BEGIN

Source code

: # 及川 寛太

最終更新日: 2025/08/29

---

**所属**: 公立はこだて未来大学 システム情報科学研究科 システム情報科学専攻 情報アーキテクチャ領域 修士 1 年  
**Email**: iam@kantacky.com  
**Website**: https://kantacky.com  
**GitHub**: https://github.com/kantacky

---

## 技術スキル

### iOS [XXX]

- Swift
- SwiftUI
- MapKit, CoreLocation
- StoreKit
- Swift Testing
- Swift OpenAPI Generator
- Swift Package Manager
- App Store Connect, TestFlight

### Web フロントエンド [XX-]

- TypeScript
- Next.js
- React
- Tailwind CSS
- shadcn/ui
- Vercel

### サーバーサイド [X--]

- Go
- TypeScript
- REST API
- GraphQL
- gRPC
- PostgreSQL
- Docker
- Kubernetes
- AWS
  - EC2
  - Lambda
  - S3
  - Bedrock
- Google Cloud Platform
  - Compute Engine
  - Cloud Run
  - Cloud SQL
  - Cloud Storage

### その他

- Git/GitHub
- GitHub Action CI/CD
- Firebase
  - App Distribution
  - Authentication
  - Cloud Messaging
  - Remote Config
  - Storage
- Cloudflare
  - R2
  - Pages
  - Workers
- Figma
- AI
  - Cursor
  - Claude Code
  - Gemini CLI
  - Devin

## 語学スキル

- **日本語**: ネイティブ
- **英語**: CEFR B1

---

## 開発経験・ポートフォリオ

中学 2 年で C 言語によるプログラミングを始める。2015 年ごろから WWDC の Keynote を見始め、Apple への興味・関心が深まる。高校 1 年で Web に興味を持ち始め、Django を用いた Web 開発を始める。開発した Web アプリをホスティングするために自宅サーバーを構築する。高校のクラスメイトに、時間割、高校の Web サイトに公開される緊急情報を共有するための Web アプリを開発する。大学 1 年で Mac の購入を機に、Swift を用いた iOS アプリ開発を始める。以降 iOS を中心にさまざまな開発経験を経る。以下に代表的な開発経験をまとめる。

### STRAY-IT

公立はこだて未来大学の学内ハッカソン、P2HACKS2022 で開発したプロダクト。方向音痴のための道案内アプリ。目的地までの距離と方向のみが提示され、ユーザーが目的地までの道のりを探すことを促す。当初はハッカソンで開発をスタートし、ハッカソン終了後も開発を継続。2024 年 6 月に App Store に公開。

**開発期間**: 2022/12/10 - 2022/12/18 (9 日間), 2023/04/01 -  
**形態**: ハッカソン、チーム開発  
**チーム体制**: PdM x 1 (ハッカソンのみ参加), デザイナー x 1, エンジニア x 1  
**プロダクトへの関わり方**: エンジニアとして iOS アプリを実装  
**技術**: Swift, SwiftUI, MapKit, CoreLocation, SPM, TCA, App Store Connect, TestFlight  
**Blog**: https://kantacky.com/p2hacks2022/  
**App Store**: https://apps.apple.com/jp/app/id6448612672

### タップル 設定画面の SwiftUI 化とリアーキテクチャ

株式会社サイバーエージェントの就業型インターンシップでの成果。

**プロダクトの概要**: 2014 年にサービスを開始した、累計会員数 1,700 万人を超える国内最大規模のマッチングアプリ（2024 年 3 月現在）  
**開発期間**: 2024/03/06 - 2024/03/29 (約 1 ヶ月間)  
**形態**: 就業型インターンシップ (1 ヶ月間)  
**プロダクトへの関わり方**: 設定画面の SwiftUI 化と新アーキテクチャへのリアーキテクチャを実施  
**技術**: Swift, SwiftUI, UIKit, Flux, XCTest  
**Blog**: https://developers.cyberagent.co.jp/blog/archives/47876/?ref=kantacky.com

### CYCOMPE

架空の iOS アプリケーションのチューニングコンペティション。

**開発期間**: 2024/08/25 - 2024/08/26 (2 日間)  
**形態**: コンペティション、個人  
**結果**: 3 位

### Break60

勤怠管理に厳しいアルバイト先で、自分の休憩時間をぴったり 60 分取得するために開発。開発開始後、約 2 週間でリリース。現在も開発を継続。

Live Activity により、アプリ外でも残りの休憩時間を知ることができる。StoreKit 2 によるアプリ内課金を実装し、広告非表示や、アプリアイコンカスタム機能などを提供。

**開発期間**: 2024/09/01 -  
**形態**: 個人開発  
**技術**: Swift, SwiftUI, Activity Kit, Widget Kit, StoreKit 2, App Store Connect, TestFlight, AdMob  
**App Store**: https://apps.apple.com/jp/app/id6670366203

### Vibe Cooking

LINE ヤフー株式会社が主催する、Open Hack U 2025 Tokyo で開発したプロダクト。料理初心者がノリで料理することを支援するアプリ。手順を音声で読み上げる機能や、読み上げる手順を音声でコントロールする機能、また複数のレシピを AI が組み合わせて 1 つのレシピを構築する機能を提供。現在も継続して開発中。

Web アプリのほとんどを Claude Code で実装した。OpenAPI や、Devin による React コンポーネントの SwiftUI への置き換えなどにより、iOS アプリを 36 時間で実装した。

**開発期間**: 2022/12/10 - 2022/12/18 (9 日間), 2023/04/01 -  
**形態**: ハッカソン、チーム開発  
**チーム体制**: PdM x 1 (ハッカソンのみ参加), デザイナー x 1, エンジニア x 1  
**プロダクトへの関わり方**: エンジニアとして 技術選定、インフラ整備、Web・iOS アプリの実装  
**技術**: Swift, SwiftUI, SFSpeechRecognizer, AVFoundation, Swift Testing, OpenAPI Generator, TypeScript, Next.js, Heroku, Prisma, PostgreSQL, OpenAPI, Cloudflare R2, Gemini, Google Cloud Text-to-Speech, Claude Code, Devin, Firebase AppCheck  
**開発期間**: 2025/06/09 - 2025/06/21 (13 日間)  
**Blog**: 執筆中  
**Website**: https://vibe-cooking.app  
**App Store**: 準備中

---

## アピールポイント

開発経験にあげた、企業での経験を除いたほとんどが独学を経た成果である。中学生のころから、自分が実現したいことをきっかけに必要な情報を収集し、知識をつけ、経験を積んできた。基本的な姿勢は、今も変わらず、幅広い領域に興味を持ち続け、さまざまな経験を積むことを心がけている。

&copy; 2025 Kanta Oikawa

END

→ What you will do:
The records above are to be printed in full, exactly as they appear.

→ Response box:
Source code

: # 及川 寛太

最終更新日: 2025/08/29

---

**所属**: 公立はこだて未来大学 システム情報科学研究科 システム情報科学専攻 情報アーキテクチャ領域 修士 1 年  
**Email**: iam@kantacky.com  
**Website**: https://kantacky.com  
**GitHub**: https://github.com/kantacky

---

## 技術スキル

### iOS [XXX]

- Swift
- SwiftUI
- MapKit, CoreLocation
- StoreKit
- Swift Testing
- Swift OpenAPI Generator
- Swift Package Manager
- App Store Connect, TestFlight

### Web フロントエンド [XX-]

- TypeScript
- Next.js
- React
- Tailwind CSS
- shadcn/ui
- Vercel

### サーバーサイド [X--]

- Go
- TypeScript
- REST API
- GraphQL
- gRPC
- PostgreSQL
- Docker
- Kubernetes
- AWS
  - EC2
  - Lambda
  - S3
  - Bedrock
- Google Cloud Platform
  - Compute Engine
  - Cloud Run
  - Cloud SQL
  - Cloud Storage

### その他

- Git/GitHub
- GitHub Action CI/CD
- Firebase
  - App Distribution
  - Authentication
  - Cloud Messaging
  - Remote Config
  - Storage
- Cloudflare
  - R2
  - Pages
  - Workers
- Figma
- AI
  - Cursor
  - Claude Code
  - Gemini CLI
  - Devin

## 語学スキル

- **日本語**: ネイティブ
- **英語**: CEFR B1

---

## 開発経験・ポートフォリオ

中学 2 年で C 言語によるプログラミングを始める。2015 年ごろから WWDC の Keynote を見始め、Apple への興味・関心が深まる。高校 1 年で Web に興味を持ち始め、Django を用いた Web 開発を始める。開発した Web アプリをホスティングするために自宅サーバーを構築する。高校のクラスメイトに、時間割、高校の Web サイトに公開される緊急情報を共有するための Web アプリを開発する。大学 1 年で Mac の購入を機に、Swift を用いた iOS アプリ開発を始める。以降 iOS を中心にさまざまな開発経験を経る。以下に代表的な開発経験をまとめる。

### STRAY-IT

公立はこだて未来大学の学内ハッカソン、P2HACKS2022 で開発したプロダクト。方向音痴のための道案内アプリ。目的地までの距離と方向のみが提示され、ユーザーが目的地までの道のりを探すことを促す。当初はハッカソンで開発をスタートし、ハッカソン終了後も開発を継続。2024 年 6 月に App Store に公開。

**開発期間**: 2022/12/10 - 2022/12/18 (9 日間), 2023/04/01 -  
**形態**: ハッカソン、チーム開発  
**チーム体制**: PdM x 1 (ハッカソンのみ参加), デザイナー x 1, エンジニア x 1  
**プロダクトへの関わり方**: エンジニアとして iOS アプリを実装  
**技術**: Swift, SwiftUI, MapKit, CoreLocation, SPM, TCA, App Store Connect, TestFlight  
**Blog**: https://kantacky.com/p2hacks2022/  
**App Store**: https://apps.apple.com/jp/app/id6448612672

### タップル 設定画面の SwiftUI 化とリアーキテクチャ

株式会社サイバーエージェントの就業型インターンシップでの成果。

**プロダクトの概要**: 2014 年にサービスを開始した、累計会員数 1,700 万人を超える国内最大規模のマッチングアプリ（2024 年 3 月現在）  
**開発期間**: 2024/03/06 - 2024/03/29 (約 1 ヶ月間)  
**形態**: 就業型インターンシップ (1 ヶ月間)  
**プロダクトへの関わり方**: 設定画面の SwiftUI 化と新アーキテクチャへのリアーキテクチャを実施  
**技術**: Swift, SwiftUI, UIKit, Flux, XCTest  
**Blog**: https://developers.cyberagent.co.jp/blog/archives/47876/?ref=kantacky.com

### CYCOMPE

架空の iOS アプリケーションのチューニングコンペティション。

**開発期間**: 2024/08/25 - 2024/08/26 (2 日間)  
**形態**: コンペティション、個人  
**結果**: 3 位

### Break60

勤怠管理に厳しいアルバイト先で、自分の休憩時間をぴったり 60 分取得するために開発。開発開始後、約 2 週間でリリース。現在も開発を継続。

Live Activity により、アプリ外でも残りの休憩時間を知ることができる。StoreKit 2 によるアプリ内課金を実装し、広告非表示や、アプリアイコンカスタム機能などを提供。

**開発期間**: 2024/09/01 -  
**形態**: 個人開発  
**技術**: Swift, SwiftUI, Activity Kit, Widget Kit, StoreKit 2, App Store Connect, TestFlight, AdMob  
**App Store**: https://apps.apple.com/jp/app/id6670366203

### Vibe Cooking

LINE ヤフー株式会社が主催する、Open Hack U 2025 Tokyo で開発したプロダクト。料理初心者がノリで料理することを支援するアプリ。手順を音声で読み上げる機能や、読み上げる手順を音声でコントロールする機能、また複数のレシピを AI が組み合わせて 1 つのレシピを構築する機能を提供。現在も継続して開発中。

Web アプリのほとんどを Claude Code で実装した。OpenAPI や、Devin による React コンポーネントの SwiftUI への置き換えなどにより、iOS アプリを 36 時間で実装した。

**開発期間**: 2022/12/10 - 2022/12/18 (9 日間), 2023/04/01 -  
**形態**: ハッカソン、チーム開発  
**チーム体制**: PdM x 1 (ハッカソンのみ参加), デザイナー x 1, エンジニア x 1  
**プロダクトへの関わり方**: エンジニアとして 技術選定、インフラ整備、Web・iOS アプリの実装  
**技術**: Swift, SwiftUI, SFSpeechRecognizer, AVFoundation, Swift Testing, OpenAPI Generator, TypeScript, Next.js, Heroku, Prisma, PostgreSQL, OpenAPI, Cloudflare R2, Gemini, Google Cloud Text-to-Speech, Claude Code, Devin, Firebase AppCheck  
**開発期間**: 2025/06/09 - 2025/06/21 (13 日間)  
**Blog**: 執筆中  
**Website**: https://vibe-cooking.app  
**App Store**: 準備中

---

## アピールポイント

開発経験にあげた、企業での経験を除いたほとんどが独学を経た成果である。中学生のころから、自分が実現したいことをきっかけに必要な情報を収集し、知識をつけ、経験を積んできた。基本的な姿勢は、今も変わらず、幅広い領域に興味を持ち続け、さまざまな経験を積むことを心がけている。

&copy; 2025 Kanta Oikawa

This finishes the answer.